WHAT IS EXPECTED |
A line below contains "In order to use", and a later one contains "Credits for the". Repeat both, with every line between them, exactly.

(Stored data entries)
════

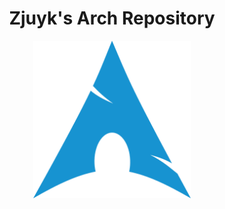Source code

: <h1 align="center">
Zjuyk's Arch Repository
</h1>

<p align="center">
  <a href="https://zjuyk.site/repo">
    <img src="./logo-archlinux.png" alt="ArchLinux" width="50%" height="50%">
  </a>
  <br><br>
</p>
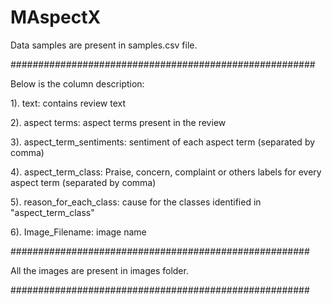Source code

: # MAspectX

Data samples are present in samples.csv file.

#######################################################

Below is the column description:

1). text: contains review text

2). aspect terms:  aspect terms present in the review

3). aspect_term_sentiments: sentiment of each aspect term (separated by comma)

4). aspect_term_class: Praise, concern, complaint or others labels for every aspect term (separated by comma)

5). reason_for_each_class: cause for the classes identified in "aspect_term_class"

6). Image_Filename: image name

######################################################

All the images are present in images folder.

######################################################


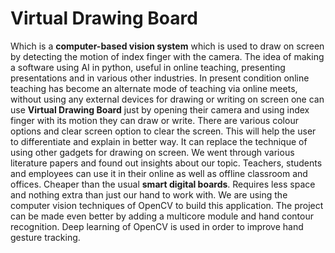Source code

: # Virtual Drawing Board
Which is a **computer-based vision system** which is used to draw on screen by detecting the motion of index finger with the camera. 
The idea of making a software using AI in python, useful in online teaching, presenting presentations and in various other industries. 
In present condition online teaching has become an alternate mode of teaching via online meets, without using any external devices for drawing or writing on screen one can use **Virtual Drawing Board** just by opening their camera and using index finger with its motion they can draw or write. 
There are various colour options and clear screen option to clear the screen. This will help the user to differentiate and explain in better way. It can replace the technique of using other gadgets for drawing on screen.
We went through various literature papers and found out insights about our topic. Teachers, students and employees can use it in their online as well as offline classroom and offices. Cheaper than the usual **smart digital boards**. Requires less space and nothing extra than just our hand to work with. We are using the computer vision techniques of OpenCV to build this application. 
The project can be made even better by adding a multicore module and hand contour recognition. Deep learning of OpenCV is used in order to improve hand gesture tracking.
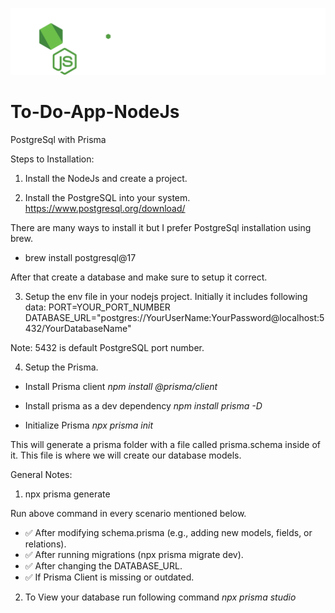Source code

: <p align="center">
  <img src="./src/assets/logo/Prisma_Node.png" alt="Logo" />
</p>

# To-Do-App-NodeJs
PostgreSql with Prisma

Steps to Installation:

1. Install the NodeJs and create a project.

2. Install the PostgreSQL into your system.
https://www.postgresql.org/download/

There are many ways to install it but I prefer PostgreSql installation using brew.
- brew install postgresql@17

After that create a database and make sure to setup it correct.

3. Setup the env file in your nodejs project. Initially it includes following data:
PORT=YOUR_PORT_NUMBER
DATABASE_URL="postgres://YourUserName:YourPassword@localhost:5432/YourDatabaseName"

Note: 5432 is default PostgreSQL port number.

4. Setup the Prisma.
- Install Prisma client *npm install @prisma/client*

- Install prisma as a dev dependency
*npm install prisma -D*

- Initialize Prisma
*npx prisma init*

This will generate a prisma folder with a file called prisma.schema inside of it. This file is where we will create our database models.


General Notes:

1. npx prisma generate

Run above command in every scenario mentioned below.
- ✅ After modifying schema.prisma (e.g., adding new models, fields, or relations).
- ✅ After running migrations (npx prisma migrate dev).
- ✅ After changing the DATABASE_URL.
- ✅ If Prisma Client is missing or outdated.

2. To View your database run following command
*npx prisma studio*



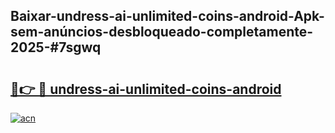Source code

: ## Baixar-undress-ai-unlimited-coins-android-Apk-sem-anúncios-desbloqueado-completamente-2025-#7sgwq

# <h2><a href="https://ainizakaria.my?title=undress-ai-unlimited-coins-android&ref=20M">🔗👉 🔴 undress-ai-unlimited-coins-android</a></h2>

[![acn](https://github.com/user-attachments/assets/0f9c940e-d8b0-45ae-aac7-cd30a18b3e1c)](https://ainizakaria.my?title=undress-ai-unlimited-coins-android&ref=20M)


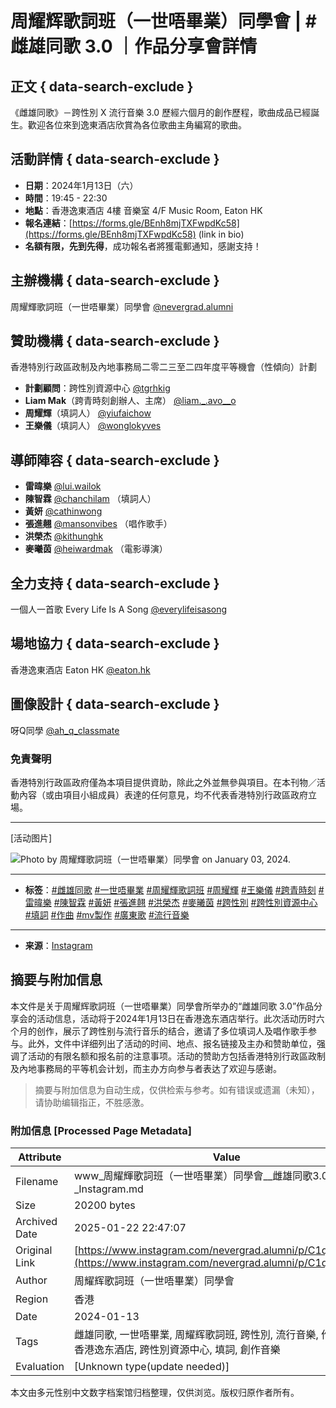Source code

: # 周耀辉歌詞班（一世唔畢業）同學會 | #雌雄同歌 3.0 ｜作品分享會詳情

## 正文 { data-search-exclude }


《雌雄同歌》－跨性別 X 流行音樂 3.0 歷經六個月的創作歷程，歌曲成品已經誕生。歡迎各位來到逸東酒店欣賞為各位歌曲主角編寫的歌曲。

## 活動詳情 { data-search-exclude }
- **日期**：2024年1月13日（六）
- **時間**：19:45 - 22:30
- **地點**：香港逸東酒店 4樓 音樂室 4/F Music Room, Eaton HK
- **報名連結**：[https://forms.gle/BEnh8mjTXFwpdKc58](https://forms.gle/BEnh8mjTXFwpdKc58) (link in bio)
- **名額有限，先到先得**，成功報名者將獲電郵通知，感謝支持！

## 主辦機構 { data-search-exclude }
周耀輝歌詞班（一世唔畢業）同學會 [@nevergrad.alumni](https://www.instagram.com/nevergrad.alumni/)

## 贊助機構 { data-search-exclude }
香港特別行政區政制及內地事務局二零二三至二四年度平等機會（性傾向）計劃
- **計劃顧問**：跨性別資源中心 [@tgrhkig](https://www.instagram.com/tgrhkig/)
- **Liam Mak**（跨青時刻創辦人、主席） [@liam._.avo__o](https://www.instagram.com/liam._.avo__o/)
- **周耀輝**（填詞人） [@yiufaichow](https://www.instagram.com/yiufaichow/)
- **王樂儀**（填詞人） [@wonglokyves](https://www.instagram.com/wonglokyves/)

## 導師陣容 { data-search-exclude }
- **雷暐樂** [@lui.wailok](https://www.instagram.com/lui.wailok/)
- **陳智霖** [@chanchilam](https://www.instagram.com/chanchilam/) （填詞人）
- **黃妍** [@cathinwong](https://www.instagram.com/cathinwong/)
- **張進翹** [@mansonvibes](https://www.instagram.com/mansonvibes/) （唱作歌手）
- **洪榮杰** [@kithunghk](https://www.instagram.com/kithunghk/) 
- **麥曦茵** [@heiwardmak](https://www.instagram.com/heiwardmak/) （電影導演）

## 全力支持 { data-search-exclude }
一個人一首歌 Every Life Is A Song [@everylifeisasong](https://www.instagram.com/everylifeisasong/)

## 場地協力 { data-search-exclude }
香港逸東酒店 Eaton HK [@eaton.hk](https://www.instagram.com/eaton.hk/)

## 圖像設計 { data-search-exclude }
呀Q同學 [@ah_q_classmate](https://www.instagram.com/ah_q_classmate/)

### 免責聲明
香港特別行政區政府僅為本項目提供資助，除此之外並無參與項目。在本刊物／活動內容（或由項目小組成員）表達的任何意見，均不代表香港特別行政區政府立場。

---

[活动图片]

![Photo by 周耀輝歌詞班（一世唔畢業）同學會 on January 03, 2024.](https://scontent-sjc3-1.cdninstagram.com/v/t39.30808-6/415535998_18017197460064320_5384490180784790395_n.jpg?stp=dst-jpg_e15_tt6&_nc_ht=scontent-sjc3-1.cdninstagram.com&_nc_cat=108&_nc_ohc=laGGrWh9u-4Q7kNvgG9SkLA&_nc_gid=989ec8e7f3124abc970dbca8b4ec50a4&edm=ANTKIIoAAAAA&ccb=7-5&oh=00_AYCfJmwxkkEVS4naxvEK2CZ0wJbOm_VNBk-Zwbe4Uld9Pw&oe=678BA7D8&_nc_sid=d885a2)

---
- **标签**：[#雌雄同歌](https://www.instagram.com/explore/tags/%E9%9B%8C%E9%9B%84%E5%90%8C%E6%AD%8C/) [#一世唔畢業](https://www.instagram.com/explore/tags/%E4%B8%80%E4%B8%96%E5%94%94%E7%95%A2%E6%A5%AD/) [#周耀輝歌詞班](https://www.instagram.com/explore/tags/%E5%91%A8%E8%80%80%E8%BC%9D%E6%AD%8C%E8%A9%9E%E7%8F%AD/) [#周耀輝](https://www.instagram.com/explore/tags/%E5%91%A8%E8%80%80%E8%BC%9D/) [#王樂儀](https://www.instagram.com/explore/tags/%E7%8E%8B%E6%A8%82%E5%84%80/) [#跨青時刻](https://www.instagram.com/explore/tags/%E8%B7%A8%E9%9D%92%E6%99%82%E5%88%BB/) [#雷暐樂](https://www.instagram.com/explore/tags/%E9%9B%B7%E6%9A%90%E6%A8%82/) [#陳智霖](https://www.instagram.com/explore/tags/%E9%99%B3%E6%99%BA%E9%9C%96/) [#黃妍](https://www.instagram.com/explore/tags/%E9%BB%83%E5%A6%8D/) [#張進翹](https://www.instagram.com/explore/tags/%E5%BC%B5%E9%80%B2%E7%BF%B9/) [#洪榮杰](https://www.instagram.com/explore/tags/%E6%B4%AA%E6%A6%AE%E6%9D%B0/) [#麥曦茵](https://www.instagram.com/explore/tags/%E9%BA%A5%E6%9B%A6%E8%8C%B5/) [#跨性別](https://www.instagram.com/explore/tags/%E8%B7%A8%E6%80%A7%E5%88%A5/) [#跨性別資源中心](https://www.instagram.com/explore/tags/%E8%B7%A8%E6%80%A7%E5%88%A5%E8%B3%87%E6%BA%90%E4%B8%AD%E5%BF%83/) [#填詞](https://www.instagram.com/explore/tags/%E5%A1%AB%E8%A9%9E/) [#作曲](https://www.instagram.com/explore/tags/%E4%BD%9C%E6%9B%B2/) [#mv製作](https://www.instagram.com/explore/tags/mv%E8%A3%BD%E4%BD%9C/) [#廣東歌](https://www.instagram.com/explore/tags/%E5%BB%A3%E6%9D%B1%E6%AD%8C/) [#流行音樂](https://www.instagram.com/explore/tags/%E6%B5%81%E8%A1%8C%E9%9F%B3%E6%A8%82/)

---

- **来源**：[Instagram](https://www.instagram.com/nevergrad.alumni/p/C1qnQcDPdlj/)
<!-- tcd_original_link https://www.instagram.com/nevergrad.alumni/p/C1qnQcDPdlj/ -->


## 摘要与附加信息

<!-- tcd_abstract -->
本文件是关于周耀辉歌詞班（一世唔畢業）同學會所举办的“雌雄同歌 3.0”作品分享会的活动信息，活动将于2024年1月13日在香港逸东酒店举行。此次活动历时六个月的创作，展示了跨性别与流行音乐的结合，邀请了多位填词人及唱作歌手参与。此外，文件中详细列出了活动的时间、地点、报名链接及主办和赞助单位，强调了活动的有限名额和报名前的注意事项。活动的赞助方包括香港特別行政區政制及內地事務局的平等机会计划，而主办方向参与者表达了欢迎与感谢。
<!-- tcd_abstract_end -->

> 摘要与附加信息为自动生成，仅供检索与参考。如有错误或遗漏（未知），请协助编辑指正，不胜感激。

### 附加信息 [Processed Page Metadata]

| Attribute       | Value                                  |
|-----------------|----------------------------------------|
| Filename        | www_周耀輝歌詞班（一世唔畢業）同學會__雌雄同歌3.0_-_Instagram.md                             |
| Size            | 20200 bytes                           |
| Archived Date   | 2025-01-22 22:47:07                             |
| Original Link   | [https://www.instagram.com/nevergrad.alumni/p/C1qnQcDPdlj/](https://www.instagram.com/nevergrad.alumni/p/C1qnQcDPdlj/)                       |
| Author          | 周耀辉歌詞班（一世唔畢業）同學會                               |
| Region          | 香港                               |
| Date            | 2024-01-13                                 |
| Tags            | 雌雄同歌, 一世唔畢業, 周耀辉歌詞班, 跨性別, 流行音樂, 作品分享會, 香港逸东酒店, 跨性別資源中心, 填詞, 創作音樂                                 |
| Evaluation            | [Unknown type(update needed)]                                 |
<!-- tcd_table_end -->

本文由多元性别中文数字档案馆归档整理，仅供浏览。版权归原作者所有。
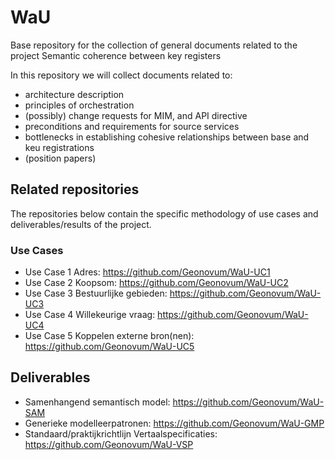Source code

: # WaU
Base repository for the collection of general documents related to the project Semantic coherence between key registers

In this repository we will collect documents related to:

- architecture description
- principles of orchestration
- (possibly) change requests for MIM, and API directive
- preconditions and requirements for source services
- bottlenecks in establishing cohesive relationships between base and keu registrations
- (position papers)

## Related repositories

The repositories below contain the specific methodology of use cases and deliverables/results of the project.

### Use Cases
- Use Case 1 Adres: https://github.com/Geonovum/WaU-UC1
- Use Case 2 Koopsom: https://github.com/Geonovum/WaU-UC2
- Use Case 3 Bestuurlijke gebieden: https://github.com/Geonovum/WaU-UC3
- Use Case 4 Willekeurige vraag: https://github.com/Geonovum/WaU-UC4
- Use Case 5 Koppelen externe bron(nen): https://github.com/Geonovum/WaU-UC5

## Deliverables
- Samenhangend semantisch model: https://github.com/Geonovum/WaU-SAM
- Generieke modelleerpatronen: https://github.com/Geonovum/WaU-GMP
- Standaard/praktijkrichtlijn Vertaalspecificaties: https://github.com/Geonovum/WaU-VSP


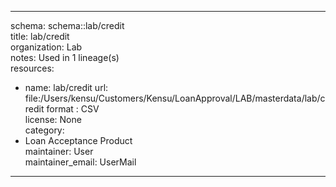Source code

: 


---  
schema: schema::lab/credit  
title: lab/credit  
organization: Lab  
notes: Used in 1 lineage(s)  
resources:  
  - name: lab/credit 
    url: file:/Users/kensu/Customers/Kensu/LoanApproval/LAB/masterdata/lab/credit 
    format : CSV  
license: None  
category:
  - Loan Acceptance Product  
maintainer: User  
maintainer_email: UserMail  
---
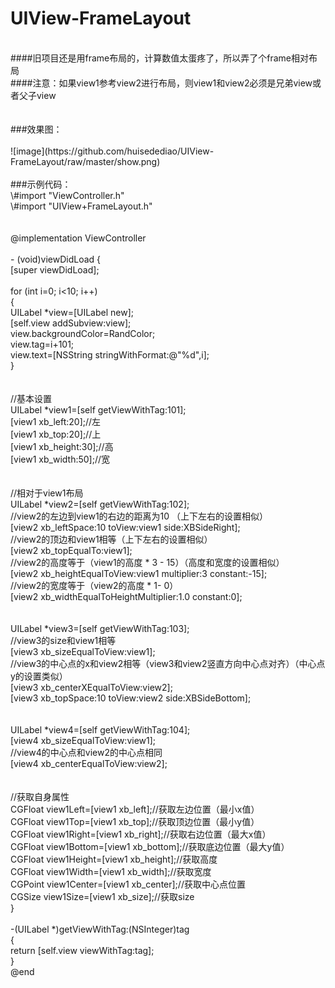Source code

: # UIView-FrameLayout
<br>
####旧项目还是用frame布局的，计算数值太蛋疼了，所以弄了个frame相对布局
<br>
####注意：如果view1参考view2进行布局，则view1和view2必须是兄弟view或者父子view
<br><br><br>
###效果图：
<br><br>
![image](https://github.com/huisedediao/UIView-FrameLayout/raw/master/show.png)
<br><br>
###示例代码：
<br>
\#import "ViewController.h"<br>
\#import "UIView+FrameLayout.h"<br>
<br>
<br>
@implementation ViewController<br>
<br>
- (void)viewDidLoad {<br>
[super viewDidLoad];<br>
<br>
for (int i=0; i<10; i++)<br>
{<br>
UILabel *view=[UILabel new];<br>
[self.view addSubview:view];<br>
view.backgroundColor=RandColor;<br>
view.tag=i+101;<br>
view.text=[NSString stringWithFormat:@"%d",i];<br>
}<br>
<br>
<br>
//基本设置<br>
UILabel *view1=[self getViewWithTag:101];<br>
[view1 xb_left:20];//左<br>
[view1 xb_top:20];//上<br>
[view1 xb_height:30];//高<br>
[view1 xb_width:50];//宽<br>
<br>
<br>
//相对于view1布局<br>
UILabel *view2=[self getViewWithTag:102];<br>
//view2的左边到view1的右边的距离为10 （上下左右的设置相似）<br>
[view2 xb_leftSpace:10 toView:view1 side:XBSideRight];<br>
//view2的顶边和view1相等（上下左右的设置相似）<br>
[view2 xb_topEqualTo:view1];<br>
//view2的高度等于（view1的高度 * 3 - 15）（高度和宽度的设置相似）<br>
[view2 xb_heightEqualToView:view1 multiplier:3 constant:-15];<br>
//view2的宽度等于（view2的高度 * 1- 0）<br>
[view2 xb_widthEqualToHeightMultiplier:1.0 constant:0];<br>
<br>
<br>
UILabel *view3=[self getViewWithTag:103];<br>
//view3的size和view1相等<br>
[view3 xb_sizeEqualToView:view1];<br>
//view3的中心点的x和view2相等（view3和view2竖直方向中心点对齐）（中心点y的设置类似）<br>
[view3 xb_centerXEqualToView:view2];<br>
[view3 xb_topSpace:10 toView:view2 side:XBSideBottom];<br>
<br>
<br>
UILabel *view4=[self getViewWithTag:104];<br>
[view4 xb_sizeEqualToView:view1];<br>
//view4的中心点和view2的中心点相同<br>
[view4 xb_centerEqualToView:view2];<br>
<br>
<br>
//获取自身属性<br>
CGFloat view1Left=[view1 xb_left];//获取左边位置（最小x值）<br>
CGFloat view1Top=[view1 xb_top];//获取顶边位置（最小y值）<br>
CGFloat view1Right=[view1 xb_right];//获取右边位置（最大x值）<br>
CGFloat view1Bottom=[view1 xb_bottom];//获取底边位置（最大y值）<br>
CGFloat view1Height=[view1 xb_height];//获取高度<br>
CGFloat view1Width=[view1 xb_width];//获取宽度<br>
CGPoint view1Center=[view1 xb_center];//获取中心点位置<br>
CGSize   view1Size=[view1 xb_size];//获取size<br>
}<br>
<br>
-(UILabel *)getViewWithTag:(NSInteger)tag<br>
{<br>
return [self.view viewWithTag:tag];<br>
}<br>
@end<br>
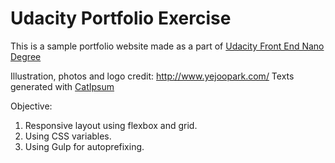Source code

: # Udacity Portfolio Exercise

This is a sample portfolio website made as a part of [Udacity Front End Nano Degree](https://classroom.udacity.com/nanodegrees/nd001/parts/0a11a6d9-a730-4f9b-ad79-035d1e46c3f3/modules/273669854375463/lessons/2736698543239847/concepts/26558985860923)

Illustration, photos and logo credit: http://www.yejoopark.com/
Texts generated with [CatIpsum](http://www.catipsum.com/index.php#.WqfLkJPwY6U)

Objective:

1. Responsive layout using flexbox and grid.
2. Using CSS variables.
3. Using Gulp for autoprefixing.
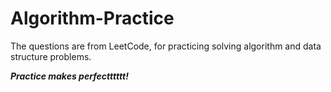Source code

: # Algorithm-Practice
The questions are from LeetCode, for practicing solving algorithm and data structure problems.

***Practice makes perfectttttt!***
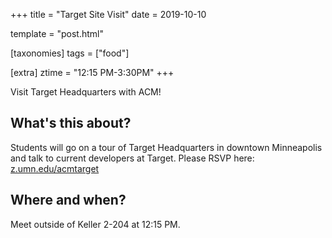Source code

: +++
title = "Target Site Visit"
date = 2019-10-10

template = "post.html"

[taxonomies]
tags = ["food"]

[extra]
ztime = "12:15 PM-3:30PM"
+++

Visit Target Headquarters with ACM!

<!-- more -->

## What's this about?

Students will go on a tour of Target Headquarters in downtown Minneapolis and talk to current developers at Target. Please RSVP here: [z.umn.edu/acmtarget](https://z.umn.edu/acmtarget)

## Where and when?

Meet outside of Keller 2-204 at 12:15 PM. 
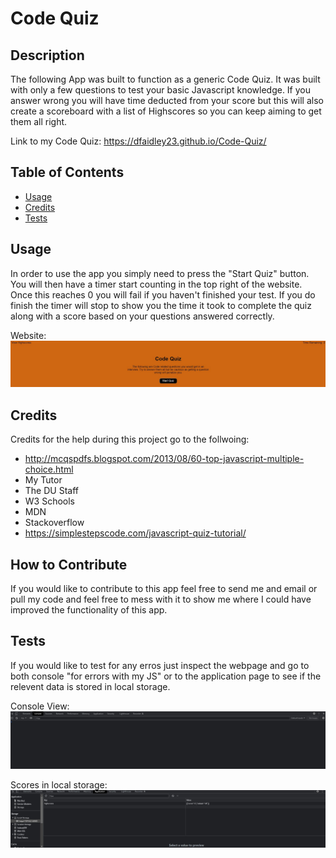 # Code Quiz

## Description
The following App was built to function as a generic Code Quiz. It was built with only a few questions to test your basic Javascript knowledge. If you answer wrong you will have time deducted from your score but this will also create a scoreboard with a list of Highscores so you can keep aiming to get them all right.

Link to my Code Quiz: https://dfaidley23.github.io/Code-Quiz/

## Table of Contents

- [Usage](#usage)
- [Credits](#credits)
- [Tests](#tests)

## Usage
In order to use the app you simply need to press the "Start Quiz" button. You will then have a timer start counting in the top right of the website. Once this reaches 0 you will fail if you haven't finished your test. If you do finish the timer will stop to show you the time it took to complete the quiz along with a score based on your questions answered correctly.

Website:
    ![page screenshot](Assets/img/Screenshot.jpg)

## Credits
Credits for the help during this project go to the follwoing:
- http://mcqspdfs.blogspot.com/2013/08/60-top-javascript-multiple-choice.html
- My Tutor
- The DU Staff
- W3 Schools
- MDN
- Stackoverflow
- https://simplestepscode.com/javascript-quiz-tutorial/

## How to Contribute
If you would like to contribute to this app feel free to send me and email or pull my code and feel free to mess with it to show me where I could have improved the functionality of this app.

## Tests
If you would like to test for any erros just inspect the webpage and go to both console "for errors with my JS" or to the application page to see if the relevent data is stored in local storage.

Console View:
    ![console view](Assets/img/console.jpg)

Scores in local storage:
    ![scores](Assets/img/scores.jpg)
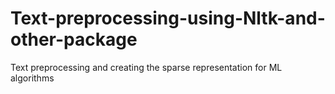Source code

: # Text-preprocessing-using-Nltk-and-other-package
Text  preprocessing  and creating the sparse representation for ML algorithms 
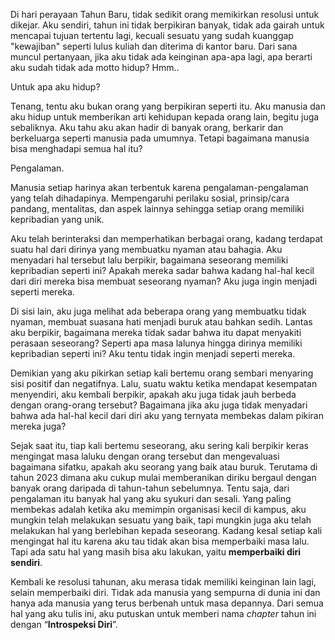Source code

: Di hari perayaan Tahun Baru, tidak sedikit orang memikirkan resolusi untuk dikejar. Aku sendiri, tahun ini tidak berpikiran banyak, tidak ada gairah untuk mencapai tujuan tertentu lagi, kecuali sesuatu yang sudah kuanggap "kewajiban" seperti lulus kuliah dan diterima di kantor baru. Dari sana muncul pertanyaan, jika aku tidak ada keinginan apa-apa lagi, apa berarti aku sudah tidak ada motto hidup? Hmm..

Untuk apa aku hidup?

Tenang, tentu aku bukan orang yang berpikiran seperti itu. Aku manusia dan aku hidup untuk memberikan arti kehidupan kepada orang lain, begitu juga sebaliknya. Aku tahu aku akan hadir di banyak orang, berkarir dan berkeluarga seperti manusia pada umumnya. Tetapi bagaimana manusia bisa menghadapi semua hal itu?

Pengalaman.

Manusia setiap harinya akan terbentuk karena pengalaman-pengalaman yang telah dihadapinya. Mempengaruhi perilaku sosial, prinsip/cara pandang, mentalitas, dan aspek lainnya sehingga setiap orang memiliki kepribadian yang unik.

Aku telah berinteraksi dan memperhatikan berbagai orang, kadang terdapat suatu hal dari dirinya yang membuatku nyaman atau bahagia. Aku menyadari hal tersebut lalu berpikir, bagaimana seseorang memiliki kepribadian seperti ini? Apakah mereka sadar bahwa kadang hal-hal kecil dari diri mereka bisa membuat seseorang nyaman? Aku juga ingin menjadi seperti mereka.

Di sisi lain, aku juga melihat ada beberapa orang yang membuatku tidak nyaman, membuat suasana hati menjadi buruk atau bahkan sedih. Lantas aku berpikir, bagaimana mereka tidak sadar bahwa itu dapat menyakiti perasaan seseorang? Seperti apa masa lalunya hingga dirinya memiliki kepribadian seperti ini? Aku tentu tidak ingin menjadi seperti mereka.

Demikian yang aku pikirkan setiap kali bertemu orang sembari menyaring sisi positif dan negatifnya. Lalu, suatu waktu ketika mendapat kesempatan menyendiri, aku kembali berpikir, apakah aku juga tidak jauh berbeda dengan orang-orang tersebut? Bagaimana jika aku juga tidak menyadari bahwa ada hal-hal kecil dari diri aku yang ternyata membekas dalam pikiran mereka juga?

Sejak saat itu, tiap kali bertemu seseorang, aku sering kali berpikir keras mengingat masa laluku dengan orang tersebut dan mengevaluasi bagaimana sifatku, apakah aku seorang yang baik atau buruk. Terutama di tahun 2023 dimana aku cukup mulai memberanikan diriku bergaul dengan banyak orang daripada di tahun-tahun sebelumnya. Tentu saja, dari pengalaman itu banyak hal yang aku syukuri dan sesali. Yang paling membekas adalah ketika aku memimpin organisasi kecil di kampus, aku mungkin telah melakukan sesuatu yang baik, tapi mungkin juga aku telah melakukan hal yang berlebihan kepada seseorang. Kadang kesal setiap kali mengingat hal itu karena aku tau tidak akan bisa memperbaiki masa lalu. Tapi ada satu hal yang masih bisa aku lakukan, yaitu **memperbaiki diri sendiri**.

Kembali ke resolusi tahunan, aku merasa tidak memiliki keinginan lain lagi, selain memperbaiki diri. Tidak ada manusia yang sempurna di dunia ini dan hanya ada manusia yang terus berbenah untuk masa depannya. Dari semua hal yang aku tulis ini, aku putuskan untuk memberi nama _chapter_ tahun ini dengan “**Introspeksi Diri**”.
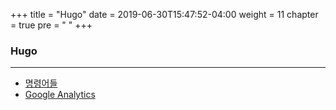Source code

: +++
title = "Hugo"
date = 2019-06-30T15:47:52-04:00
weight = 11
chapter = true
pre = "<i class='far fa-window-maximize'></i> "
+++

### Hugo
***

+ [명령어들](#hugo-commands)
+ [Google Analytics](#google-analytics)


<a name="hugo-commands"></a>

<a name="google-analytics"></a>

════

SOLUTION |
In order to use the app you simply need to press the "Start Quiz" button. You will then have a timer start counting in the top right of the website. Once this reaches 0 you will fail if you haven't finished your test. If you do finish the timer will stop to show you the time it took to complete the quiz along with a score based on your questions answered correctly.

Website:
    ![page screenshot](Assets/img/Screenshot.jpg)

## Credits
Credits for the help during this project go to the follwoing:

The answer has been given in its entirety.